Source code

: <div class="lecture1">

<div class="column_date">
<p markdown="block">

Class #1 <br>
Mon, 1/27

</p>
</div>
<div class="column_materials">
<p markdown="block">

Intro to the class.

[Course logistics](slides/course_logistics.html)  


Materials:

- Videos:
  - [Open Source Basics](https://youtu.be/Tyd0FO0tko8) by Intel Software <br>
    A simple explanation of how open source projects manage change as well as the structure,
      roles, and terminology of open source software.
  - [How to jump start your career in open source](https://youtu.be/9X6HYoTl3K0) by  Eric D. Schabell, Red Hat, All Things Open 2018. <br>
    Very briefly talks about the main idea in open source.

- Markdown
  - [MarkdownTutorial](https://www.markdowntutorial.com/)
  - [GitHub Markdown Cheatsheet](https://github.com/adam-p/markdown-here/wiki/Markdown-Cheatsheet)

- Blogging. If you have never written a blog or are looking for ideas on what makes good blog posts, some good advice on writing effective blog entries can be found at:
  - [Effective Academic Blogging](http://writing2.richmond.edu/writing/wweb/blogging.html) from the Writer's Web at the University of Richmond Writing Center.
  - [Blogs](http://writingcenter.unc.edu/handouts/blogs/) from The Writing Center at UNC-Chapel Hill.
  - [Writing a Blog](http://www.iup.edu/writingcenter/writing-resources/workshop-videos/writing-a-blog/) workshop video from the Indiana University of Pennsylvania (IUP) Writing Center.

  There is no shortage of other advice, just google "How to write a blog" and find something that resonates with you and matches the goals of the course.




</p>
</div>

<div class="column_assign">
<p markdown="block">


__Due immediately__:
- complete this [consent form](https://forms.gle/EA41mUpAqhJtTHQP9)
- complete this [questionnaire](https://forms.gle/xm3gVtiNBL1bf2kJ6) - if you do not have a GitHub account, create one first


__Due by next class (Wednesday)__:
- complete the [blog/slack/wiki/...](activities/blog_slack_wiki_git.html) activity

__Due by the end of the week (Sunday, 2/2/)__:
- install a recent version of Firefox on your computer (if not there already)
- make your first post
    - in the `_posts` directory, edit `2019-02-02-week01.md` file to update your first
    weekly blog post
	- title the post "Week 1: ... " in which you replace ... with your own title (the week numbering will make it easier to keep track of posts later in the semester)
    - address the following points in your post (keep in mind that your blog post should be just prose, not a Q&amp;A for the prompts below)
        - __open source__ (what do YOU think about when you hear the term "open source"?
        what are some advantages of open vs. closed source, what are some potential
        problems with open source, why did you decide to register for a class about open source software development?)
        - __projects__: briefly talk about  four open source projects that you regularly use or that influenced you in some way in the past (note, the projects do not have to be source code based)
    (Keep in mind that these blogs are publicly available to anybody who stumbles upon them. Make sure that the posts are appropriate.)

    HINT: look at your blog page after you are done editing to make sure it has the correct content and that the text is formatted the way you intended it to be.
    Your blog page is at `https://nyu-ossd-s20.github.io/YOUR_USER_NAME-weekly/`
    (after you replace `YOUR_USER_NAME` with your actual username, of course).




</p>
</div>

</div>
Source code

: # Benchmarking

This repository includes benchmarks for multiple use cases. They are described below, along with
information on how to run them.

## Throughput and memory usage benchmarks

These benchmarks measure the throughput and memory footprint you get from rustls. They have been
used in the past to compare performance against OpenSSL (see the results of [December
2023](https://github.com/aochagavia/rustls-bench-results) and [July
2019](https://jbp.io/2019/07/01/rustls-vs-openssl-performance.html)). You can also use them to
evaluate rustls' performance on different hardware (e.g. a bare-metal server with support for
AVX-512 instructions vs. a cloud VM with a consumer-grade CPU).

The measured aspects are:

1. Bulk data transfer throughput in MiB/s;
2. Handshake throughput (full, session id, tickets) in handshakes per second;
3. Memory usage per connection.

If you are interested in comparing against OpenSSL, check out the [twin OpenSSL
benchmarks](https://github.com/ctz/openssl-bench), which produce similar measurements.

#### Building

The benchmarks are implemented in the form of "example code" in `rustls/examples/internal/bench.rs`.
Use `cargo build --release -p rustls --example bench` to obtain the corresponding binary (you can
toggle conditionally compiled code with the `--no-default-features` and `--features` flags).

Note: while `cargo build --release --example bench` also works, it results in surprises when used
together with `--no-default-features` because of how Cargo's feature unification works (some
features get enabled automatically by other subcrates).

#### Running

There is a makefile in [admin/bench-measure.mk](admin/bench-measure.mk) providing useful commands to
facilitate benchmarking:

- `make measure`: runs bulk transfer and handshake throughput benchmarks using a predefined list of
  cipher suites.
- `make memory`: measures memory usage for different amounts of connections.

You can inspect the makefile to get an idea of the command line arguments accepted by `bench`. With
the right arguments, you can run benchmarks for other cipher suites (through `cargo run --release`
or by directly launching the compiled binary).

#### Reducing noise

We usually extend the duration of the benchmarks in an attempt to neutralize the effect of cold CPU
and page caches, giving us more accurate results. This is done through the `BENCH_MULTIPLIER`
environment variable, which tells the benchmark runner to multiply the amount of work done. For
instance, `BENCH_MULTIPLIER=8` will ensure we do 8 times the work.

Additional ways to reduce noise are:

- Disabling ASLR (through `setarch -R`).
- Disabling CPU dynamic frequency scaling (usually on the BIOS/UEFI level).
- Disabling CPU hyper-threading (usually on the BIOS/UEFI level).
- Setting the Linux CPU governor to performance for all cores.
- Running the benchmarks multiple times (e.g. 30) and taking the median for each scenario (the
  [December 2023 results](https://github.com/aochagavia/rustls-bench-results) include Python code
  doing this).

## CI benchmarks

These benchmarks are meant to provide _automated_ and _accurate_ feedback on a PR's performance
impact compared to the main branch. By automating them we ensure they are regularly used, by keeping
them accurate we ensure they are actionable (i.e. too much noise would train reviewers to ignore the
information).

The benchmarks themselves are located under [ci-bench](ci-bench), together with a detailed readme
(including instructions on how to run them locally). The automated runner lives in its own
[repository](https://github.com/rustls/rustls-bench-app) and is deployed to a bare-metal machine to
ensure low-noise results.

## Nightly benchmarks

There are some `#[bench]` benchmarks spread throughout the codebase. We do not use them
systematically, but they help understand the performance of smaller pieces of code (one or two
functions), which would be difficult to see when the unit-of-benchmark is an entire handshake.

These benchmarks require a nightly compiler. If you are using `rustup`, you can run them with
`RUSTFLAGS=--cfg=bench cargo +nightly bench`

- [YOUR GOAL]: Reproduce the listing exactly. Every line stays as it is.

- [EXERCISE ANSWER]:
Source code

: <div class="lecture1">

<div class="column_date">
<p markdown="block">

Class #1 <br>
Mon, 1/27

</p>
</div>
<div class="column_materials">
<p markdown="block">

Intro to the class.

[Course logistics](slides/course_logistics.html)  


Materials:

- Videos:
  - [Open Source Basics](https://youtu.be/Tyd0FO0tko8) by Intel Software <br>
    A simple explanation of how open source projects manage change as well as the structure,
      roles, and terminology of open source software.
  - [How to jump start your career in open source](https://youtu.be/9X6HYoTl3K0) by  Eric D. Schabell, Red Hat, All Things Open 2018. <br>
    Very briefly talks about the main idea in open source.

- Markdown
  - [MarkdownTutorial](https://www.markdowntutorial.com/)
  - [GitHub Markdown Cheatsheet](https://github.com/adam-p/markdown-here/wiki/Markdown-Cheatsheet)

- Blogging. If you have never written a blog or are looking for ideas on what makes good blog posts, some good advice on writing effective blog entries can be found at:
  - [Effective Academic Blogging](http://writing2.richmond.edu/writing/wweb/blogging.html) from the Writer's Web at the University of Richmond Writing Center.
  - [Blogs](http://writingcenter.unc.edu/handouts/blogs/) from The Writing Center at UNC-Chapel Hill.
  - [Writing a Blog](http://www.iup.edu/writingcenter/writing-resources/workshop-videos/writing-a-blog/) workshop video from the Indiana University of Pennsylvania (IUP) Writing Center.

  There is no shortage of other advice, just google "How to write a blog" and find something that resonates with you and matches the goals of the course.




</p>
</div>

<div class="column_assign">
<p markdown="block">


__Due immediately__:
- complete this [consent form](https://forms.gle/EA41mUpAqhJtTHQP9)
- complete this [questionnaire](https://forms.gle/xm3gVtiNBL1bf2kJ6) - if you do not have a GitHub account, create one first


__Due by next class (Wednesday)__:
- complete the [blog/slack/wiki/...](activities/blog_slack_wiki_git.html) activity

__Due by the end of the week (Sunday, 2/2/)__:
- install a recent version of Firefox on your computer (if not there already)
- make your first post
    - in the `_posts` directory, edit `2019-02-02-week01.md` file to update your first
    weekly blog post
	- title the post "Week 1: ... " in which you replace ... with your own title (the week numbering will make it easier to keep track of posts later in the semester)
    - address the following points in your post (keep in mind that your blog post should be just prose, not a Q&amp;A for the prompts below)
        - __open source__ (what do YOU think about when you hear the term "open source"?
        what are some advantages of open vs. closed source, what are some potential
        problems with open source, why did you decide to register for a class about open source software development?)
        - __projects__: briefly talk about  four open source projects that you regularly use or that influenced you in some way in the past (note, the projects do not have to be source code based)
    (Keep in mind that these blogs are publicly available to anybody who stumbles upon them. Make sure that the posts are appropriate.)

    HINT: look at your blog page after you are done editing to make sure it has the correct content and that the text is formatted the way you intended it to be.
    Your blog page is at `https://nyu-ossd-s20.github.io/YOUR_USER_NAME-weekly/`
    (after you replace `YOUR_USER_NAME` with your actual username, of course).




</p>
</div>

</div>
Source code

: # Benchmarking

This repository includes benchmarks for multiple use cases. They are described below, along with
information on how to run them.

## Throughput and memory usage benchmarks

These benchmarks measure the throughput and memory footprint you get from rustls. They have been
used in the past to compare performance against OpenSSL (see the results of [December
2023](https://github.com/aochagavia/rustls-bench-results) and [July
2019](https://jbp.io/2019/07/01/rustls-vs-openssl-performance.html)). You can also use them to
evaluate rustls' performance on different hardware (e.g. a bare-metal server with support for
AVX-512 instructions vs. a cloud VM with a consumer-grade CPU).

The measured aspects are:

1. Bulk data transfer throughput in MiB/s;
2. Handshake throughput (full, session id, tickets) in handshakes per second;
3. Memory usage per connection.

If you are interested in comparing against OpenSSL, check out the [twin OpenSSL
benchmarks](https://github.com/ctz/openssl-bench), which produce similar measurements.

#### Building

The benchmarks are implemented in the form of "example code" in `rustls/examples/internal/bench.rs`.
Use `cargo build --release -p rustls --example bench` to obtain the corresponding binary (you can
toggle conditionally compiled code with the `--no-default-features` and `--features` flags).

Note: while `cargo build --release --example bench` also works, it results in surprises when used
together with `--no-default-features` because of how Cargo's feature unification works (some
features get enabled automatically by other subcrates).

#### Running

There is a makefile in [admin/bench-measure.mk](admin/bench-measure.mk) providing useful commands to
facilitate benchmarking:

- `make measure`: runs bulk transfer and handshake throughput benchmarks using a predefined list of
  cipher suites.
- `make memory`: measures memory usage for different amounts of connections.

You can inspect the makefile to get an idea of the command line arguments accepted by `bench`. With
the right arguments, you can run benchmarks for other cipher suites (through `cargo run --release`
or by directly launching the compiled binary).

#### Reducing noise

We usually extend the duration of the benchmarks in an attempt to neutralize the effect of cold CPU
and page caches, giving us more accurate results. This is done through the `BENCH_MULTIPLIER`
environment variable, which tells the benchmark runner to multiply the amount of work done. For
instance, `BENCH_MULTIPLIER=8` will ensure we do 8 times the work.

Additional ways to reduce noise are:

- Disabling ASLR (through `setarch -R`).
- Disabling CPU dynamic frequency scaling (usually on the BIOS/UEFI level).
- Disabling CPU hyper-threading (usually on the BIOS/UEFI level).
- Setting the Linux CPU governor to performance for all cores.
- Running the benchmarks multiple times (e.g. 30) and taking the median for each scenario (the
  [December 2023 results](https://github.com/aochagavia/rustls-bench-results) include Python code
  doing this).

## CI benchmarks

These benchmarks are meant to provide _automated_ and _accurate_ feedback on a PR's performance
impact compared to the main branch. By automating them we ensure they are regularly used, by keeping
them accurate we ensure they are actionable (i.e. too much noise would train reviewers to ignore the
information).

The benchmarks themselves are located under [ci-bench](ci-bench), together with a detailed readme
(including instructions on how to run them locally). The automated runner lives in its own
[repository](https://github.com/rustls/rustls-bench-app) and is deployed to a bare-metal machine to
ensure low-noise results.

## Nightly benchmarks

There are some `#[bench]` benchmarks spread throughout the codebase. We do not use them
systematically, but they help understand the performance of smaller pieces of code (one or two
functions), which would be difficult to see when the unit-of-benchmark is an entire handshake.

These benchmarks require a nightly compiler. If you are using `rustup`, you can run them with
`RUSTFLAGS=--cfg=bench cargo +nightly bench`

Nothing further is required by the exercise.